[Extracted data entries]
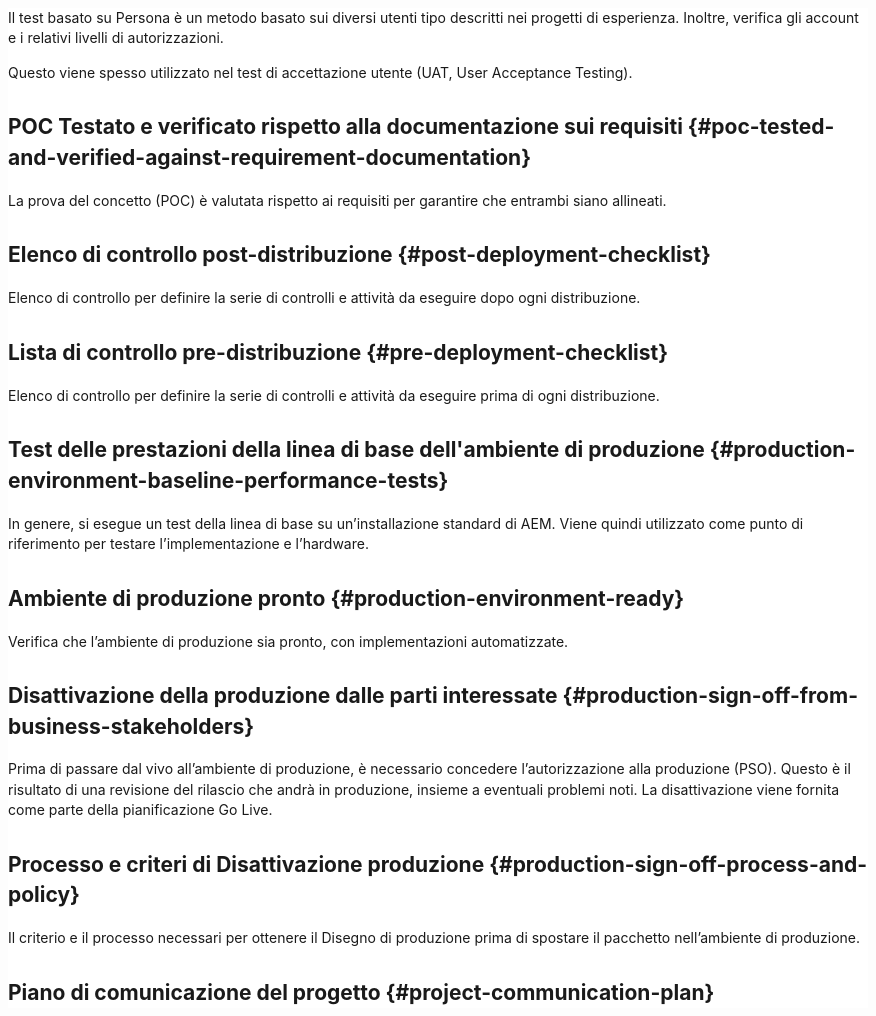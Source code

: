 Il test basato su Persona è un metodo basato sui diversi utenti tipo descritti nei progetti di esperienza. Inoltre, verifica gli account e i relativi livelli di autorizzazioni.

Questo viene spesso utilizzato nel test di accettazione utente (UAT, User Acceptance Testing).

## POC Testato e verificato rispetto alla documentazione sui requisiti {#poc-tested-and-verified-against-requirement-documentation}

La prova del concetto (POC) è valutata rispetto ai requisiti per garantire che entrambi siano allineati.

## Elenco di controllo post-distribuzione {#post-deployment-checklist}

Elenco di controllo per definire la serie di controlli e attività da eseguire dopo ogni distribuzione.

## Lista di controllo pre-distribuzione {#pre-deployment-checklist}

Elenco di controllo per definire la serie di controlli e attività da eseguire prima di ogni distribuzione.

## Test delle prestazioni della linea di base dell&#39;ambiente di produzione {#production-environment-baseline-performance-tests}

In genere, si esegue un test della linea di base su un’installazione standard di AEM. Viene quindi utilizzato come punto di riferimento per testare l’implementazione e l’hardware.

## Ambiente di produzione pronto {#production-environment-ready}

Verifica che l’ambiente di produzione sia pronto, con implementazioni automatizzate.

## Disattivazione della produzione dalle parti interessate {#production-sign-off-from-business-stakeholders}

Prima di passare dal vivo all’ambiente di produzione, è necessario concedere l’autorizzazione alla produzione (PSO). Questo è il risultato di una revisione del rilascio che andrà in produzione, insieme a eventuali problemi noti. La disattivazione viene fornita come parte della pianificazione Go Live.

## Processo e criteri di Disattivazione produzione {#production-sign-off-process-and-policy}

Il criterio e il processo necessari per ottenere il Disegno di produzione prima di spostare il pacchetto nell’ambiente di produzione.

## Piano di comunicazione del progetto {#project-communication-plan}

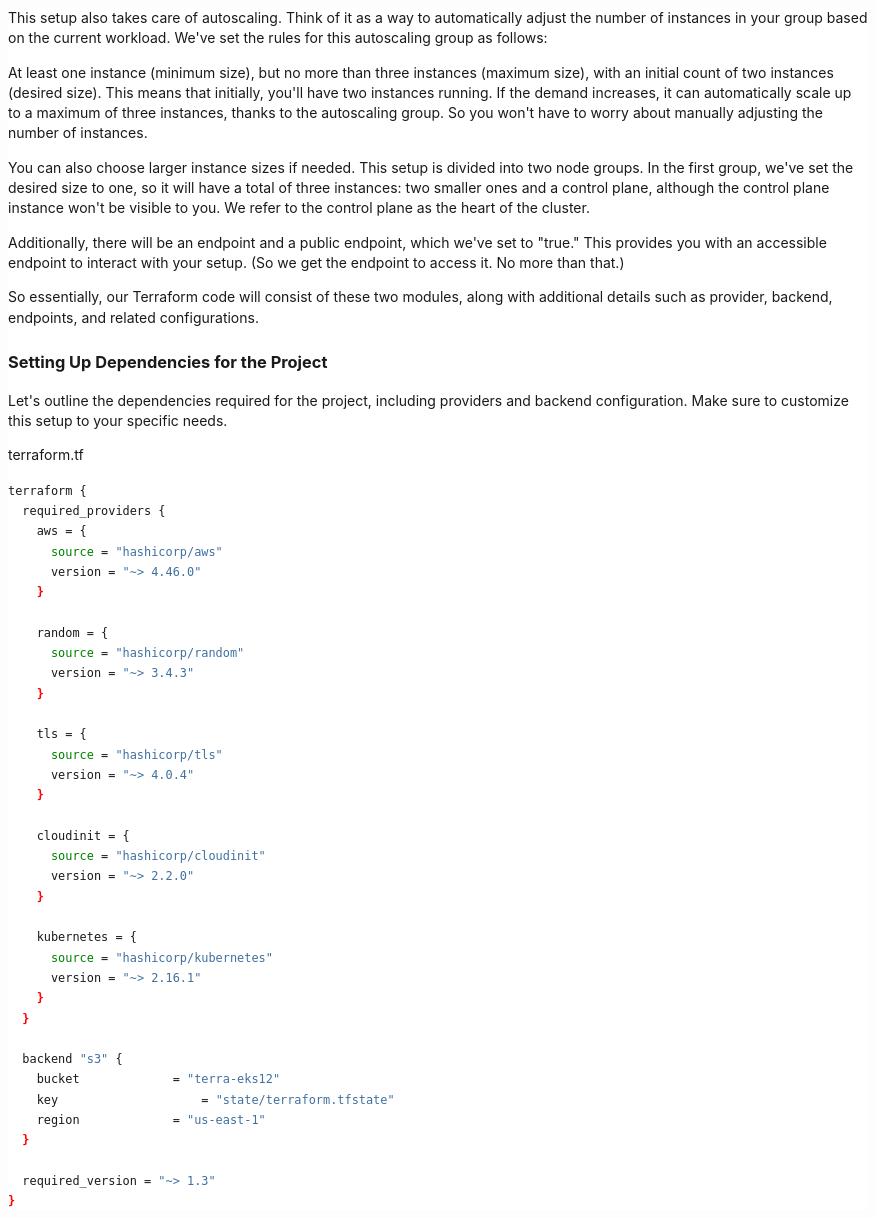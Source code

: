 This setup also takes care of autoscaling. Think of it as a way to automatically adjust the number of instances in your group based on the current workload. We've set the rules for this autoscaling group as follows:

At least one instance (minimum size), but no more than three instances (maximum size), with an initial count of two instances (desired size).
This means that initially, you'll have two instances running. If the demand increases, it can automatically scale up to a maximum of three instances, thanks to the autoscaling group. So you won't have to worry about manually adjusting the number of instances.

You can also choose larger instance sizes if needed. This setup is divided into two node groups. In the first group, we've set the desired size to one, so it will have a total of three instances: two smaller ones and a control plane, although the control plane instance won't be visible to you. We refer to the control plane as the heart of the cluster.

Additionally, there will be an endpoint and a public endpoint, which we've set to "true." This provides you with an accessible endpoint to interact with your setup. (So we get the endpoint to access it. No more than that.)


So essentially, our Terraform code will consist of these two modules, along with additional details such as provider, backend, endpoints, and related configurations.


### Setting Up Dependencies for the Project

Let's outline the dependencies required for the project, including providers and backend configuration. Make sure to customize this setup to your specific needs.

terraform.tf
```sh
terraform {
  required_providers {
    aws = {
      source = "hashicorp/aws"
      version = "~> 4.46.0"
    }

    random = {
      source = "hashicorp/random"
      version = "~> 3.4.3"
    }

    tls = {
      source = "hashicorp/tls"
      version = "~> 4.0.4"
    }

    cloudinit = {
      source = "hashicorp/cloudinit"
      version = "~> 2.2.0"
    }

    kubernetes = {
      source = "hashicorp/kubernetes"
      version = "~> 2.16.1"
    }
  }

  backend "s3" {
    bucket         	   = "terra-eks12"
    key              	   = "state/terraform.tfstate"
    region         	   = "us-east-1"
  }

  required_version = "~> 1.3"
}
```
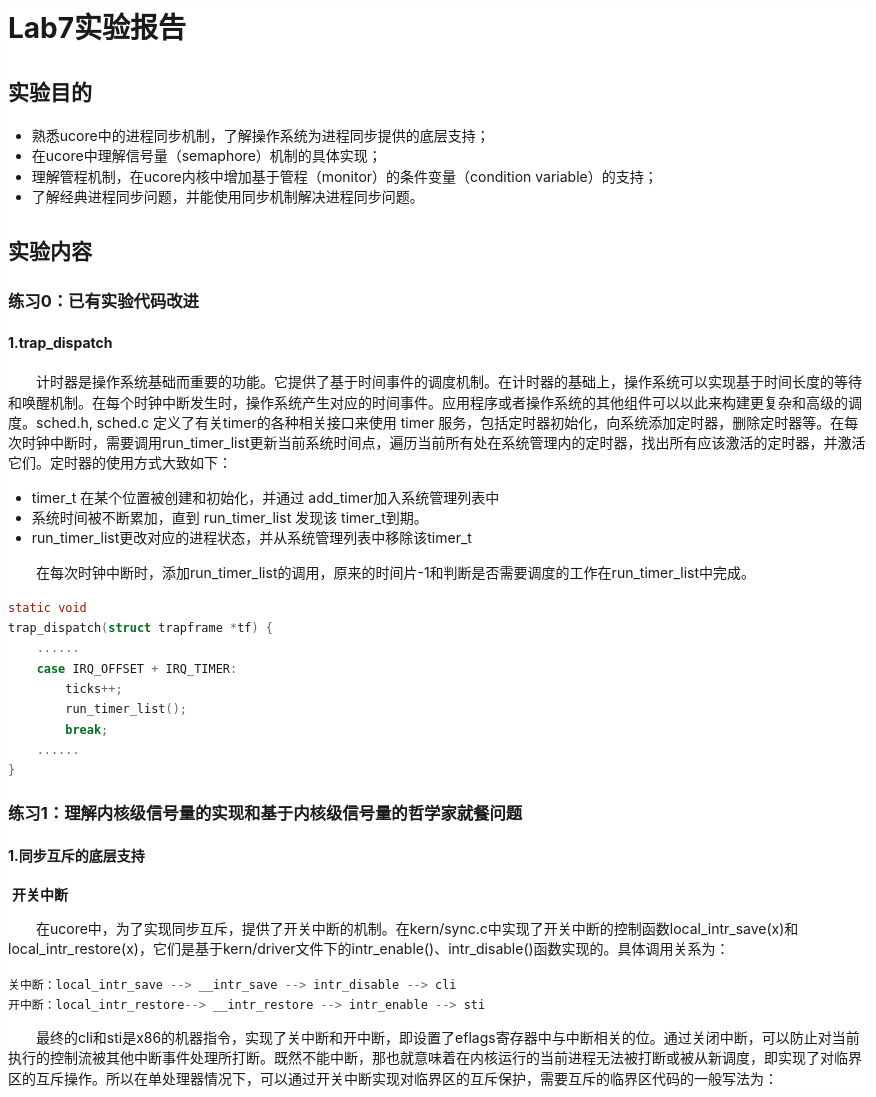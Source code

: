 # Lab7实验报告

## 实验目的

- 熟悉ucore中的进程同步机制，了解操作系统为进程同步提供的底层支持；
- 在ucore中理解信号量（semaphore）机制的具体实现；
- 理解管程机制，在ucore内核中增加基于管程（monitor）的条件变量（condition variable）的支持；
- 了解经典进程同步问题，并能使用同步机制解决进程同步问题。

## 实验内容

### 练习0：已有实验代码改进

#### 1.trap_dispatch

&emsp;&emsp;计时器是操作系统基础而重要的功能。它提供了基于时间事件的调度机制。在计时器的基础上，操作系统可以实现基于时间长度的等待和唤醒机制。在每个时钟中断发生时，操作系统产生对应的时间事件。应用程序或者操作系统的其他组件可以以此来构建更复杂和高级的调度。sched.h, sched.c 定义了有关timer的各种相关接口来使用 timer 服务，包括定时器初始化，向系统添加定时器，删除定时器等。在每次时钟中断时，需要调用run_timer_list更新当前系统时间点，遍历当前所有处在系统管理内的定时器，找出所有应该激活的定时器，并激活它们。定时器的使用方式大致如下：

- timer_t 在某个位置被创建和初始化，并通过 add_timer加入系统管理列表中
- 系统时间被不断累加，直到 run_timer_list 发现该 timer_t到期。
- run_timer_list更改对应的进程状态，并从系统管理列表中移除该timer_t

&emsp;&emsp;在每次时钟中断时，添加run_timer_list的调用，原来的时间片-1和判断是否需要调度的工作在run_timer_list中完成。

```c
static void
trap_dispatch(struct trapframe *tf) {
	......
    case IRQ_OFFSET + IRQ_TIMER:
        ticks++;
        run_timer_list();
        break;
    ......
}
```

### 练习1：理解内核级信号量的实现和基于内核级信号量的哲学家就餐问题

#### 1.同步互斥的底层支持

​		**开关中断**

&emsp;&emsp;在ucore中，为了实现同步互斥，提供了开关中断的机制。在kern/sync.c中实现了开关中断的控制函数local_intr_save(x)和local_intr_restore(x)，它们是基于kern/driver文件下的intr_enable()、intr_disable()函数实现的。具体调用关系为：

```c
关中断：local_intr_save --> __intr_save --> intr_disable --> cli
开中断：local_intr_restore--> __intr_restore --> intr_enable --> sti
```

&emsp;&emsp;最终的cli和sti是x86的机器指令，实现了关中断和开中断，即设置了eflags寄存器中与中断相关的位。通过关闭中断，可以防止对当前执行的控制流被其他中断事件处理所打断。既然不能中断，那也就意味着在内核运行的当前进程无法被打断或被从新调度，即实现了对临界区的互斥操作。所以在单处理器情况下，可以通过开关中断实现对临界区的互斥保护，需要互斥的临界区代码的一般写法为：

# EXERCISE
What are the lines above that hold the string "distribuzione"? Copy them.

# OUTPUT OF THE EXERCISE
## Elenco di controllo post-distribuzione {#post-deployment-checklist}
Elenco di controllo per definire la serie di controlli e attività da eseguire dopo ogni distribuzione.
## Lista di controllo pre-distribuzione {#pre-deployment-checklist}
Elenco di controllo per definire la serie di controlli e attività da eseguire prima di ogni distribuzione.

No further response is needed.